So that it will obey not the wishes of the people who own it and install it in their homes and schools and offices and business, but that it will obey only the instructions of the bitstreams that pass through it.

You understand, the leading technical manager of the world, in the view of Mr Berlusconi-Eisner-Murdoch-Gates, should be the movie, moving through your VCR, your DVD player, your television screen.

The screen should refuse to let you look at it unless you have permission. If you attempt to take a picture of what is on the screen, the screen should turn itself off. If you attempt to use an ordinary hard drive to store forbidden bits, the hard drive should refuse to work.

You understand that they make and learn only from their own proprietary culture. They are like the man that Will Rogers made fun of when he said that he only knew what he read in the newspapers and he only read what he wrote himself. So they wrote this script for the future according to Mr Eisner-Murdoch-Berlusconi-Gates. The script was called "Poltergeist." Your house takes over and you can't live there any more because your house is not safe for human beings, it is only safe for intellectual property.

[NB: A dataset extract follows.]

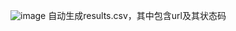 ![image](https://github.com/ShallowDream888/urlFinder/assets/86514895/4ff05a56-9828-48f5-9ff2-a3e47e3943b9)
自动生成results.csv，其中包含url及其状态码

Left to their own devices, they would soon be back in charge of everything.

But they are not going to be left to their own devices. We have their devices, and we're going to make those devices work the way that we want them to make.

That's free hardware.

"But you were meant to be talking about fundemental human rights?"

Well, I am talking about fundamental human rights, you see, because otherwise we live in a world made like a Skinner Box and you press a button and get either a banana pellet or a shock, depending on if you are pushing the right button or the wrong button, as seen by the guy who built the box.

Twenty first century digital society is a very binary place, as befits its digital nature. Freedom is either zero or one. And they think zero, and we think one.

And so we play a certain game through the net. They lock things up. We make things free. They lock them up. We make them free. And we go on about this business, bit by bit by bit, and sooner or alter, the game is over.

I won't say a word about free culture because I know it's in safe hands.

But I will say something about bandwidth and about the spectrum, because this is the fundamental next terrain of the struggle for human rights.

We made free software. We can distribute over a network, only using stuff we made ourselves according to rules that ensure freedom.

We can protect the freedom of hardware.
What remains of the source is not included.